Restate the listing below word for word, pictures excluded.

▸ **SUPPLIED MATERIAL**:
====

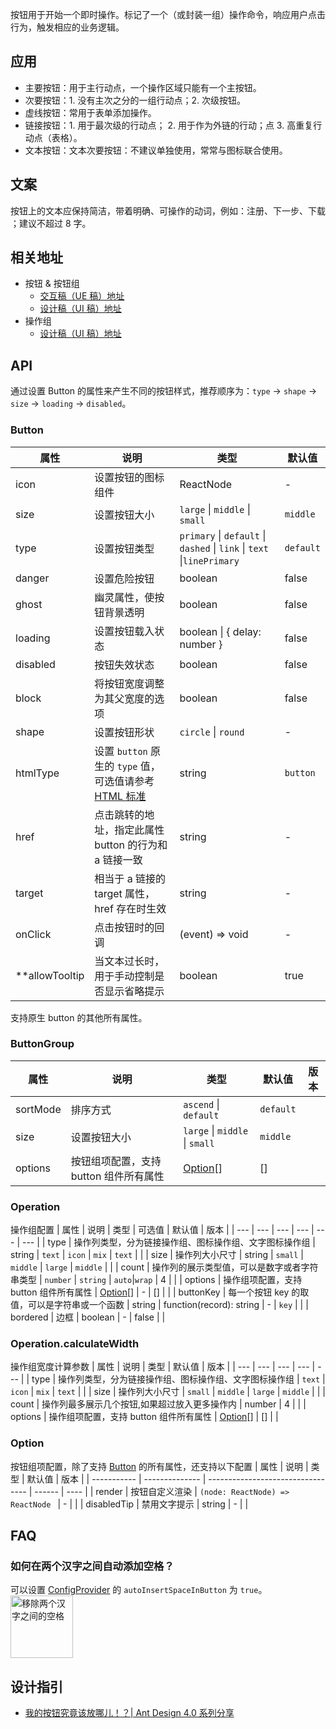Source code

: 按钮用于开始一个即时操作。标记了一个（或封装一组）操作命令，响应用户点击行为，触发相应的业务逻辑。
## 应用
- 主要按钮：用于主行动点，一个操作区域只能有一个主按钮。
- 次要按钮：1. 没有主次之分的一组行动点；2. 次级按钮。
- 虚线按钮：常用于表单添加操作。
- 链接按钮：1. 用于最次级的行动点； 2. 用于作为外链的行动；点 3. 高重复行动点（表格）。
- 文本按钮：文本次要按钮：不建议单独使用，常常与图标联合使用。
## 文案
按钮上的文本应保持简洁，带着明确、可操作的动词，例如：注册、下一步、下载 ；建议不超过 8 字。
## 相关地址
- 按钮 & 按钮组
  - [交互稿（UE 稿）地址](http://192.168.1.90/%E5%8D%97%E8%AE%AF%E7%BB%84%E4%BB%B6%E8%AE%BE%E8%AE%A1%E7%A8%BF/V3/ECRP%E7%BB%84%E4%BB%B6%E5%BA%93/ECRP%E7%BB%84%E4%BB%B6-UE/#g=1&p=%E6%8C%89%E9%92%AE)
  - [设计稿（UI 稿）地址](http://192.168.1.90/%E5%8D%97%E8%AE%AF%E7%BB%84%E4%BB%B6%E8%AE%BE%E8%AE%A1%E7%A8%BF/V3/ECRP%E7%BB%84%E4%BB%B6%E5%BA%93/ECRP%E7%BB%84%E4%BB%B6-UI/#s9)
- 操作组
  - [设计稿（UI 稿）地址](http://192.168.1.90/%E5%8D%97%E8%AE%AF%E7%BB%84%E4%BB%B6%E8%AE%BE%E8%AE%A1%E7%A8%BF/V3/ECRP%E7%BB%84%E4%BB%B6%E5%BA%93/ECRP%E7%BB%84%E4%BB%B6-UI/#s18)
## API
通过设置 Button 的属性来产生不同的按钮样式，推荐顺序为：`type` -> `shape` -> `size` -> `loading` -> `disabled`。
### Button
| 属性 | 说明 | 类型 | 默认值 |
| --- | --- | --- | --- |
| icon | 设置按钮的图标组件 | ReactNode | - |
| size | 设置按钮大小 | `large` \| `middle` \| `small` | `middle` |
| type | 设置按钮类型 | `primary` \| `default` \| `dashed` \| `link` \| `text` \|`linePrimary` | `default` |
| danger | 设置危险按钮 | boolean | false |
| ghost | 幽灵属性，使按钮背景透明 | boolean | false |
| loading | 设置按钮载入状态 | boolean \| { delay: number } | false |
| disabled | 按钮失效状态 | boolean | false |
| block | 将按钮宽度调整为其父宽度的选项 | boolean | false |
| shape | 设置按钮形状 | `circle` \| `round` | - |
| htmlType | 设置 `button` 原生的 `type` 值，可选值请参考 [HTML 标准](https://developer.mozilla.org/en-US/docs/Web/HTML/Element/button#attr-type) | string | `button` |
| href | 点击跳转的地址，指定此属性 button 的行为和 a 链接一致 | string | - |
| target | 相当于 a 链接的 target 属性，href 存在时生效 | string | - |
| onClick | 点击按钮时的回调 | (event) => void | - |
| \*\*allowTooltip | 当文本过长时，用于手动控制是否显示省略提示 | boolean | true |
支持原生 button 的其他所有属性。
### ButtonGroup
| 属性 | 说明 | 类型 | 默认值 | 版本 |
| --- | --- | --- | --- | --- |
| sortMode | 排序方式 | `ascend` \| `default` | `default` |
| size | 设置按钮大小 | `large` \| `middle` \| `small` | `middle` |  |
| options | 按钮组项配置，支持 button 组件所有属性 | [Option](#Option)[] | [] |  |
### Operation
操作组配置
| 属性 | 说明 | 类型 | 可选值 | 默认值 | 版本 |
| --- | --- | --- | --- | --- | --- |
| type | 操作列类型，分为链接操作组、图标操作组、文字图标操作组 | string | `text` \| `icon` \| `mix` | `text` |  |
| size | 操作列大小尺寸 | string | `small` \| `middle` \| `large` | `middle` |  |
| count | 操作列的展示类型值，可以是数字或者字符串类型 | `number` \| `string` | `auto`\|`wrap` | 4 |  |
| options | 操作组项配置，支持 button 组件所有属性 | [Option](#Option)[] | - | [] |  |
| buttonKey | 每一个按钮 key 的取值，可以是字符串或一个函数 | string \| function(record): string | - | `key` |  |
| bordered | 边框 | boolean | - | false |  |
### Operation.calculateWidth
操作组宽度计算参数
| 属性 | 说明 | 类型 | 默认值 | 版本 |
| --- | --- | --- | --- | --- |
| type | 操作列类型，分为链接操作组、图标操作组、文字图标操作组 | `text` \| `icon` \| `mix` | `text` |  |
| size | 操作列大小尺寸 | `small` \| `middle` \| `large` | `middle` |  |
| count | 操作列最多展示几个按钮,如果超过放入更多操作内 | number | 4 |  |
| options | 操作组项配置，支持 button 组件所有属性 | [Option](#Option)[] | [] |  |
### Option
按钮组项配置，除了支持 [Button](#Button) 的所有属性，还支持以下配置
| 属性        | 说明           | 类型                              | 默认值 | 版本 |
| ----------- | -------------- | --------------------------------- | ------ | ---- |
| render      | 按钮自定义渲染 | `(node: ReactNode) => ReactNode ` | -      |      |
| disabledTip | 禁用文字提示   | string                            | -      |      |
## FAQ
### 如何在两个汉字之间自动添加空格？
可以设置 [ConfigProvider](/components/config-provider/#API) 的 `autoInsertSpaceInButton` 为 `true`。
<img src="https://gw.alipayobjects.com/zos/antfincdn/MY%26THAPZrW/38f06cb9-293a-4b42-b183-9f443e79ffea.png" style="box-shadow: none; margin: 0; width: 100px" alt="移除两个汉字之间的空格"  />
## 设计指引
- [我的按钮究竟该放哪儿！？| Ant Design 4.0 系列分享](https://zhuanlan.zhihu.com/p/109644406)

====

▸ **SOLUTION FOR THIS PROBLEM**:
Source code

: 按钮用于开始一个即时操作。标记了一个（或封装一组）操作命令，响应用户点击行为，触发相应的业务逻辑。
## 应用
- 主要按钮：用于主行动点，一个操作区域只能有一个主按钮。
- 次要按钮：1. 没有主次之分的一组行动点；2. 次级按钮。
- 虚线按钮：常用于表单添加操作。
- 链接按钮：1. 用于最次级的行动点； 2. 用于作为外链的行动；点 3. 高重复行动点（表格）。
- 文本按钮：文本次要按钮：不建议单独使用，常常与图标联合使用。
## 文案
按钮上的文本应保持简洁，带着明确、可操作的动词，例如：注册、下一步、下载 ；建议不超过 8 字。
## 相关地址
- 按钮 & 按钮组
  - [交互稿（UE 稿）地址](http://192.168.1.90/%E5%8D%97%E8%AE%AF%E7%BB%84%E4%BB%B6%E8%AE%BE%E8%AE%A1%E7%A8%BF/V3/ECRP%E7%BB%84%E4%BB%B6%E5%BA%93/ECRP%E7%BB%84%E4%BB%B6-UE/#g=1&p=%E6%8C%89%E9%92%AE)
  - [设计稿（UI 稿）地址](http://192.168.1.90/%E5%8D%97%E8%AE%AF%E7%BB%84%E4%BB%B6%E8%AE%BE%E8%AE%A1%E7%A8%BF/V3/ECRP%E7%BB%84%E4%BB%B6%E5%BA%93/ECRP%E7%BB%84%E4%BB%B6-UI/#s9)
- 操作组
  - [设计稿（UI 稿）地址](http://192.168.1.90/%E5%8D%97%E8%AE%AF%E7%BB%84%E4%BB%B6%E8%AE%BE%E8%AE%A1%E7%A8%BF/V3/ECRP%E7%BB%84%E4%BB%B6%E5%BA%93/ECRP%E7%BB%84%E4%BB%B6-UI/#s18)
## API
通过设置 Button 的属性来产生不同的按钮样式，推荐顺序为：`type` -> `shape` -> `size` -> `loading` -> `disabled`。
### Button
| 属性 | 说明 | 类型 | 默认值 |
| --- | --- | --- | --- |
| icon | 设置按钮的图标组件 | ReactNode | - |
| size | 设置按钮大小 | `large` \| `middle` \| `small` | `middle` |
| type | 设置按钮类型 | `primary` \| `default` \| `dashed` \| `link` \| `text` \|`linePrimary` | `default` |
| danger | 设置危险按钮 | boolean | false |
| ghost | 幽灵属性，使按钮背景透明 | boolean | false |
| loading | 设置按钮载入状态 | boolean \| { delay: number } | false |
| disabled | 按钮失效状态 | boolean | false |
| block | 将按钮宽度调整为其父宽度的选项 | boolean | false |
| shape | 设置按钮形状 | `circle` \| `round` | - |
| htmlType | 设置 `button` 原生的 `type` 值，可选值请参考 [HTML 标准](https://developer.mozilla.org/en-US/docs/Web/HTML/Element/button#attr-type) | string | `button` |
| href | 点击跳转的地址，指定此属性 button 的行为和 a 链接一致 | string | - |
| target | 相当于 a 链接的 target 属性，href 存在时生效 | string | - |
| onClick | 点击按钮时的回调 | (event) => void | - |
| \*\*allowTooltip | 当文本过长时，用于手动控制是否显示省略提示 | boolean | true |
支持原生 button 的其他所有属性。
### ButtonGroup
| 属性 | 说明 | 类型 | 默认值 | 版本 |
| --- | --- | --- | --- | --- |
| sortMode | 排序方式 | `ascend` \| `default` | `default` |
| size | 设置按钮大小 | `large` \| `middle` \| `small` | `middle` |  |
| options | 按钮组项配置，支持 button 组件所有属性 | [Option](#Option)[] | [] |  |
### Operation
操作组配置
| 属性 | 说明 | 类型 | 可选值 | 默认值 | 版本 |
| --- | --- | --- | --- | --- | --- |
| type | 操作列类型，分为链接操作组、图标操作组、文字图标操作组 | string | `text` \| `icon` \| `mix` | `text` |  |
| size | 操作列大小尺寸 | string | `small` \| `middle` \| `large` | `middle` |  |
| count | 操作列的展示类型值，可以是数字或者字符串类型 | `number` \| `string` | `auto`\|`wrap` | 4 |  |
| options | 操作组项配置，支持 button 组件所有属性 | [Option](#Option)[] | - | [] |  |
| buttonKey | 每一个按钮 key 的取值，可以是字符串或一个函数 | string \| function(record): string | - | `key` |  |
| bordered | 边框 | boolean | - | false |  |
### Operation.calculateWidth
操作组宽度计算参数
| 属性 | 说明 | 类型 | 默认值 | 版本 |
| --- | --- | --- | --- | --- |
| type | 操作列类型，分为链接操作组、图标操作组、文字图标操作组 | `text` \| `icon` \| `mix` | `text` |  |
| size | 操作列大小尺寸 | `small` \| `middle` \| `large` | `middle` |  |
| count | 操作列最多展示几个按钮,如果超过放入更多操作内 | number | 4 |  |
| options | 操作组项配置，支持 button 组件所有属性 | [Option](#Option)[] | [] |  |
### Option
按钮组项配置，除了支持 [Button](#Button) 的所有属性，还支持以下配置
| 属性        | 说明           | 类型                              | 默认值 | 版本 |
| ----------- | -------------- | --------------------------------- | ------ | ---- |
| render      | 按钮自定义渲染 | `(node: ReactNode) => ReactNode ` | -      |      |
| disabledTip | 禁用文字提示   | string                            | -      |      |
## FAQ
### 如何在两个汉字之间自动添加空格？
可以设置 [ConfigProvider](/components/config-provider/#API) 的 `autoInsertSpaceInButton` 为 `true`。
<img src="https://gw.alipayobjects.com/zos/antfincdn/MY%26THAPZrW/38f06cb9-293a-4b42-b183-9f443e79ffea.png" style="box-shadow: none; margin: 0; width: 100px" alt="移除两个汉字之间的空格"  />
## 设计指引
- [我的按钮究竟该放哪儿！？| Ant Design 4.0 系列分享](https://zhuanlan.zhihu.com/p/109644406)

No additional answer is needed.